Should I delete my DMs? What Twitter has on you, and what you can and can’t do with it
It is not so easy to delete instant messages Twitter.
Private communications sent between individuals or to groups through Twitter’s “Messages” system, commonly known as instant messages, can only be eliminated if all the people involved in the conversation delete those messages, according to Twitter’s system. This means that users who wish to delete their DMs must ensure that all their counterparts do so as well.
And there is an opportunity that may not be enough.
One current and two former employees said both senders and recipients who delete messages should remove them entirely from Twitter’s internal systems — but there may be cases where the system isn’t working as intended, or messages can’t be deleted for other reasons. All three had direct knowledge of the company’s messaging system and data retention policies and asked to remain anonymous in order to speak freely about internal Twitter systems.
One person said direct messages should disappear from Twitter’s databases within a few weeks, while another said it usually only takes a few days. Twitter did not respond when asked about its direct messaging policy.
The lack of clarity regarding the deletion of private messages adds to broader concerns expressed publicly about Twitter’s data retention practices. Twitter has a variety of other types of user data, including phone numbers and the Internet Protocol addresses used to log in, that can reveal users’ locations.
Pieter “Mudge” Zatko, a highly respected cybersecurity veteran and former head of security at Twitter, filed a whistleblower complaint in June accusing Twitter of poor cybersecurity practices, including concerns that it had not deleted the data of people who deleted their accounts.
“At the time I was hired, it was not possible for Twitter to be compliant with a request that their user data be deleted,” Zatko said in Senate testimony in response to a question about the company’s ability to delete data in compliance with California and European regulations.
More from NBC News
Direct messages, sometimes referred to as DMs, have long been a popular feature on the platform, allowing users to communicate away from Twitter’s public feed. However, these messages are not as secure as those sent on apps such as Signal or Meta-owned WhatsApp and Facebook Messenger.
Twitter has never encrypted its instant messages, despite calls from cybersecurity activists to do so. That means any time someone’s private messages are accessed, they’re immediately readable—whether by a government agency asking Twitter to turn over messages via a warrant or court order, a rogue employee with permission to examine users’ accounts, or hackers who have gained access to individual accounts or to Twitter’s own systems.
Twitter does not provide an option to mass delete direct messages.
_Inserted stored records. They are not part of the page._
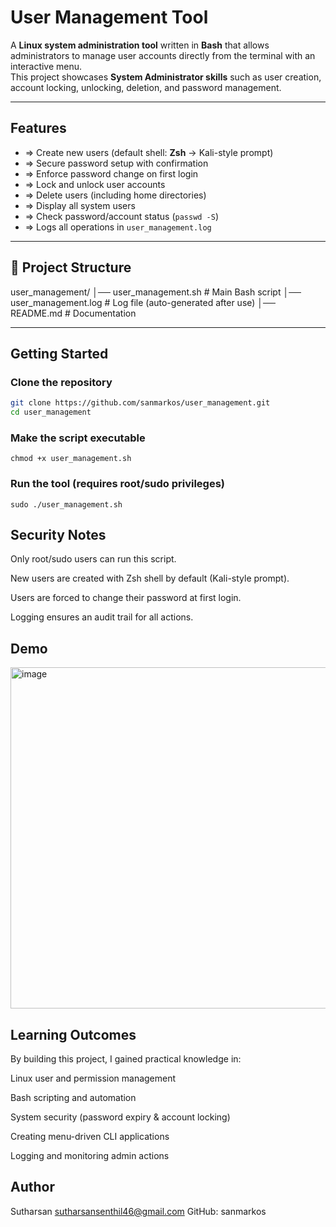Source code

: #  User Management Tool

A **Linux system administration tool** written in **Bash** that allows administrators to manage user accounts directly from the terminal with an interactive menu.  
This project showcases **System Administrator skills** such as user creation, account locking, unlocking, deletion, and password management.  

---

##  Features

- => Create new users (default shell: **Zsh** → Kali-style prompt)  
- => Secure password setup with confirmation  
- => Enforce password change on first login  
- => Lock and unlock user accounts  
- => Delete users (including home directories)  
- => Display all system users  
- => Check password/account status (`passwd -S`)  
- => Logs all operations in `user_management.log`  

---

## 📂 Project Structure


user_management/
│── user_management.sh # Main Bash script
│── user_management.log # Log file (auto-generated after use)
│── README.md # Documentation

---

##  Getting Started

### Clone the repository
```bash
git clone https://github.com/sanmarkos/user_management.git
cd user_management
```
### Make the script executable
```
chmod +x user_management.sh
```
### Run the tool (requires root/sudo privileges)
```
sudo ./user_management.sh
```
## Security Notes

Only root/sudo users can run this script.

New users are created with Zsh shell by default (Kali-style prompt).

Users are forced to change their password at first login.

Logging ensures an audit trail for all actions.

## Demo
<img width="540" height="546" alt="image" src="https://github.com/user-attachments/assets/7aaf9361-15af-457f-bee9-ca5fcd38b872" />

## Learning Outcomes

By building this project, I gained practical knowledge in:

Linux user and permission management

Bash scripting and automation

System security (password expiry & account locking)

Creating menu-driven CLI applications

Logging and monitoring admin actions

## Author
 Sutharsan
 sutharsansenthil46@gmail.com
 GitHub: sanmarkos

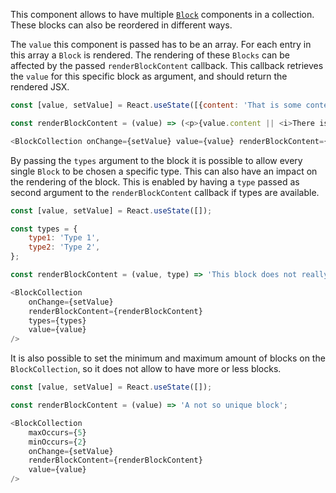 This component allows to have multiple [`Block`](#block) components in a collection. These blocks can also be reordered
in different ways.

The `value` this component is passed has to be an array. For each entry in this array a `Block` is rendered. The
rendering of these `Blocks` can be affected by the passed `renderBlockContent` callback. This callback retrieves the
`value` for this specific block as argument, and should return the rendered JSX.

```javascript
const [value, setValue] = React.useState([{content: 'That is some content'}, {content: 'That is some more content'}]);

const renderBlockContent = (value) => (<p>{value.content || <i>There is no content</i>}</p>);

<BlockCollection onChange={setValue} value={value} renderBlockContent={renderBlockContent} />
```

By passing the `types` argument to the block it is possible to allow every single `Block` to be chosen a specific type.
This can also have an impact on the rendering of the block. This is enabled by having a `type` passed as second
argument to the `renderBlockContent` callback if types are available.

```javascript
const [value, setValue] = React.useState([]);

const types = {
    type1: 'Type 1',
    type2: 'Type 2',
};

const renderBlockContent = (value, type) => 'This block does not really care about its value... But about its type, which is ' + type;

<BlockCollection
    onChange={setValue}
    renderBlockContent={renderBlockContent}
    types={types}
    value={value}
/>
```

It is also possible to set the minimum and maximum amount of blocks on the `BlockCollection`, so it does not allow to
have more or less blocks.

```javascript
const [value, setValue] = React.useState([]);

const renderBlockContent = (value) => 'A not so unique block';

<BlockCollection
    maxOccurs={5}
    minOccurs={2}
    onChange={setValue}
    renderBlockContent={renderBlockContent}
    value={value}
/>
```
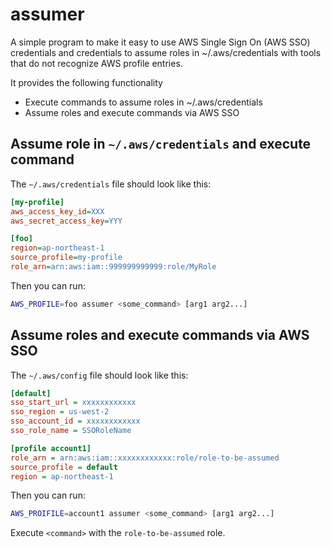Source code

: # assumer

A simple program to make it easy to use AWS Single Sign On (AWS SSO) credentials and credentials to assume roles in ~/.aws/credentials with tools that do not recognize AWS profile entries.

It provides the following functionality
- Execute commands to assume roles in ~/.aws/credentials
- Assume roles and execute commands via AWS SSO

## Assume role in `~/.aws/credentials` and execute command

The `~/.aws/credentials` file should look like this:
```ini
[my-profile]
aws_access_key_id=XXX
aws_secret_access_key=YYY

[foo]
region=ap-northeast-1
source_profile=my-profile
role_arn=arn:aws:iam::999999999999:role/MyRole
```

Then you can run:
```bash
AWS_PROFILE=foo assumer <some_command> [arg1 arg2...]
```

## Assume roles and execute commands via AWS SSO

The `~/.aws/config` file should look like this:
```ini
[default]
sso_start_url = xxxxxxxxxxxx
sso_region = us-west-2
sso_account_id = xxxxxxxxxxxx
sso_role_name = SSORoleName

[profile account1]
role_arn = arn:aws:iam::xxxxxxxxxxxx:role/role-to-be-assumed
source_profile = default
region = ap-northeast-1
```

Then you can run:
```bash
AWS_PROIFILE=account1 assumer <some_command> [arg1 arg2...]
```
Execute `<command>` with the `role-to-be-assumed` role.
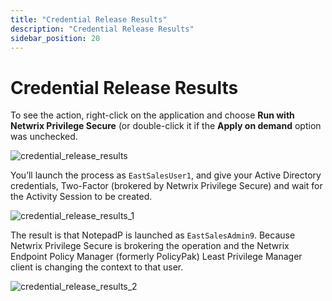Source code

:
 ```yaml
---
title: "Credential Release Results"
description: "Credential Release Results"
sidebar_position: 20
---
```


# Credential Release Results

To see the action, right-click on the application and choose **Run with Netwrix Privilege Secure**
(or double-click it if the **Apply on demand** option was unchecked.

![credential_release_results](/images/endpointpolicymanager/integration/privilegesecure/credentialbased/credential_release_results.webp)

You’ll launch the process as `EastSalesUser1`, and give your Active Directory credentials,
Two-Factor (brokered by Netwrix Privilege Secure) and wait for the Activity Session to be created.

![credential_release_results_1](/images/endpointpolicymanager/integration/privilegesecure/credentialbased/credential_release_results_1.webp)

The result is that NotepadP is launched as `EastSalesAdmin9`. Because Netwrix Privilege Secure is
brokering the operation and the Netwrix Endpoint Policy Manager (formerly PolicyPak) Least Privilege
Manager client is changing the context to that user.

![credential_release_results_2](/images/endpointpolicymanager/integration/privilegesecure/credentialbased/credential_release_results_2.webp)
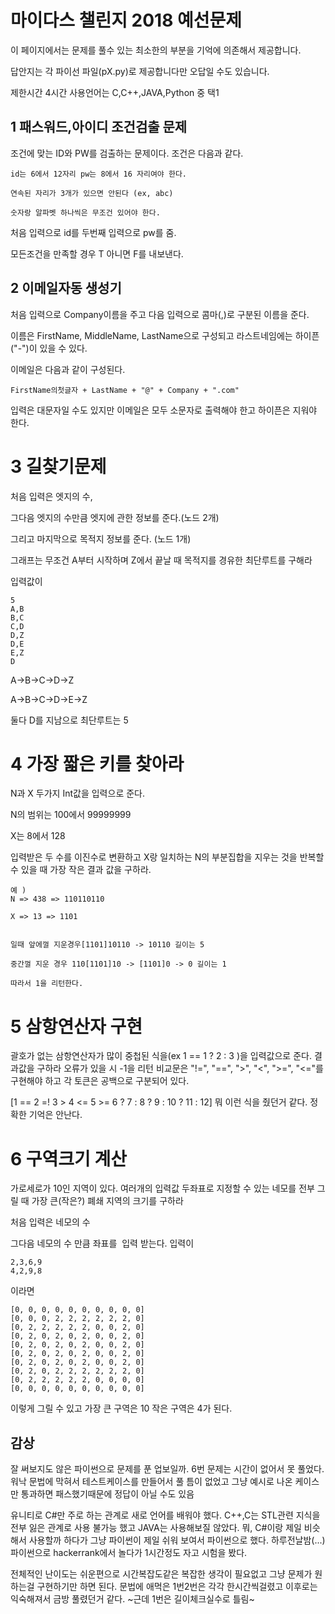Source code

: # 마이다스 챌린지 2018 예선문제

이 페이지에서는 문제를 풀수 있는 최소한의 부분을 기억에 의존해서 제공합니다.

답안지는 각 파이선 파일(pX.py)로 제공합니다만 오답일 수도 있습니다.


제한시간 4시간 사용언어는 C,C++,JAVA,Python 중 택1 


## 1 패스워드,아이디 조건검출 문제
조건에 맞는 ID와 PW를 검출하는 문제이다. 조건은 다음과 같다.
```
id는 6에서 12자리 pw는 8에서 16 자리여야 한다.

연속된 자리가 3개가 있으면 안된다 (ex, abc)

숫자랑 알파벳 하나씩은 무조건 있어야 한다.
```
처음 입력으로 id를 두번째 입력으로 pw를 줌.

모든조건을 만족할 경우 T 아니면 F를 내보낸다.

## 2 이메일자동 생성기
처음 입력으로 Company이름을 주고 다음 입력으로 콤마(,)로 구분된 이름을 준다.

이름은 FirstName, MiddleName, LastName으로 구성되고 라스트네임에는 하이픈("-")이 있을 수 있다.

이메일은 다음과 같이 구성된다.

```
FirstName의첫글자 + LastName + "@" + Company + ".com"
```

입력은 대문자일 수도 있지만 이메일은 모두 소문자로 출력해야 한고 하이픈은 지워야 한다.

# 3 길찾기문제
처음 입력은 엣지의 수, 

그다음 엣지의 수만큼 엣지에 관한 정보를 준다.(노드 2개) 

그리고 마지막으로 목적지 정보를 준다. (노드 1개)

그래프는 무조건 A부터 시작하며 Z에서 끝날 때 목적지를 경유한 최단루트를 구해라

입력값이
```
5
A,B
B,C
C,D
D,Z
D,E
E,Z
D
```
A->B->C->D->Z

A->B->C->D->E->Z

둘다 D를 지남으로 최단루트는 5



# 4 가장 짧은 키를 찾아라
N과 X 두가지 Int값을 입력으로 준다.

N의 범위는 100에서 99999999

X는 8에서 128


입력받은 두 수를 이진수로 변환하고 X랑 일치하는 N의 부분집합을 지우는 것을 반복할 수 있을 때
가장 작은 결과 값을 구하라.

```
예 )
N => 438 => 110110110

X => 13 => 1101


일때 앞에껄 지운경우[1101]10110 -> 10110 길이는 5

중간껄 지운 경우 110[1101]10 -> [1101]0 -> 0 길이는 1

따라서 1을 리턴한다.
```

# 5 삼항연산자 구현
괄호가 없는 삼항연산자가 많이 중첩된 식을(ex 1 == 1 ? 2 : 3 )을 입력값으로 준다. 결과값을 구하라 오류가 있을 시 -1을 리턴
비교문은 "!=", "==", ">", "<", ">=", "<="를 구현해야 하고 각 토큰은 공백으로 구분되어 있다.

[1 == 2 =! 3 > 4 <= 5 >= 6 ? 7 : 8 ? 9 : 10 ? 11 : 12] 뭐 이런 식을 줬던거 같다. 정확한 기억은 안난다.

# 6 구역크기 계산
가로세로가 10인 지역이 있다. 여러개의 입력값 두좌표로 지정할 수 있는 네모를 전부 그릴 때
가장 큰(작은?) 폐쇄 지역의 크기를 구하라

처음 입력은 네모의 수

그다음 네모의 수 만큼 좌표를  입력 받는다.
입력이
```
2,3,6,9
4,2,9,8
```
이라면 
```
[0, 0, 0, 0, 0, 0, 0, 0, 0, 0]
[0, 0, 0, 2, 2, 2, 2, 2, 2, 0]
[0, 2, 2, 2, 2, 2, 0, 0, 2, 0]
[0, 2, 0, 2, 0, 2, 0, 0, 2, 0]
[0, 2, 0, 2, 0, 2, 0, 0, 2, 0]
[0, 2, 0, 2, 0, 2, 0, 0, 2, 0]
[0, 2, 0, 2, 0, 2, 0, 0, 2, 0]
[0, 2, 0, 2, 2, 2, 2, 2, 2, 0]
[0, 2, 2, 2, 2, 2, 0, 0, 0, 0]
[0, 0, 0, 0, 0, 0, 0, 0, 0, 0]
```
이렇게 그릴 수 있고 가장 큰 구역은 10 작은 구역은 4가 된다.

## 감상
잘 써보지도 않은 파이썬으로 문제를 푼 업보일까. 6번 문제는 시간이 없어서 못 풀었다.
워낙 문법에 막혀서 테스트케이스를 만들어서 풀 틈이 없었고 그냥 예시로 나온 케이스만
통과하면 패스했기때문에 정답이 아닐 수도 있음


유니티로 C#만 주로 하는 관계로 새로 언어를 배워야 했다. C++,C는 STL관련 지식을 전부 잃은 관계로
사용 불가능 했고 JAVA는 사용해보질 않았다. 뭐, C#이랑 제일 비슷해서 사용할까 하다가 
그냥 파이썬이 제일 쉬워 보여서 파이썬으로 했다. 하루전날밤(...) 파이썬으로 hackerrank에서 놀다가
1시간정도 자고 시험을 봤다. 

전체적인 난이도는 쉬운편으로 시간복잡도같은 복잡한 생각이 필요없고 그냥 문제가 원하는걸 구현하기만
하면 된다. 문법에 애먹은 1번2번은 각각 한시간씩걸렸고 이후로는 익숙해져서 금방 풀렸던거 같다.
~근데 1번은 길이체크실수로 틀림~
Silas Cutler, senior director of cyber threat research at the Institute for Security and Technology, a San Francisco think tank, said the difficulty of deleting data from Twitter has become its own risk, as there has been a wave of third-party Twitter apps that promise to delete user data , but requires access to a user’s account to do so.
“I think deleting DMs and old posts is more dangerous for regular people,” Cutler said. “There are many sketchy services that offer ‘verification’ and cleanups, and that will only lead to account takeovers.”
Some service alternatives like Semiphemeral, which claim they don’t need access to a user’s account to work, have grown in popularity as people look for easier ways to delete tweets, favorites and DMs.
Security concerns surrounding Twitter’s private messaging service have recently come to the fore given that the company has either laid off or laid off many employees since Elon Musk took over, which experts say greatly increases the chance that the company could be hacked or otherwise lose custody of users’ data.
Zatko said in his complaint that the company does not actually understand its own retention of user data. Instead, he said, the company deliberately refers to deleted accounts as “deactivated” to cover the potential that the data isn’t actually gone and because it’s simply not a good way for the company to track the data. Zatko declined to answer questions for this article.
Zatko also said in his whistleblower complaint that Twitter is breached far more often than the public is generally made aware of, with around 20 major breaches in 2020 alone.
Cyber security experts and former Twitter employees say the lack of a robust security staff makes the company more vulnerable to hackers who are constantly trying to find new ways to break into software.
Musk announced plans to lay off about half of Twitter’s employees shortly after the takeover in late October. A number of both rank-and-file employees and those in leadership roles, some from Twitter’s cybersecurity and trust and security teams, have since left. Even more engineers have been fired in recent days.
Cutler advised Twitter users to proceed with caution.
“After the Mudge testimony from earlier this year, there’s really good reason to be careful on the social media platforms and when things play out,” he said. “This is a continuing reminder.”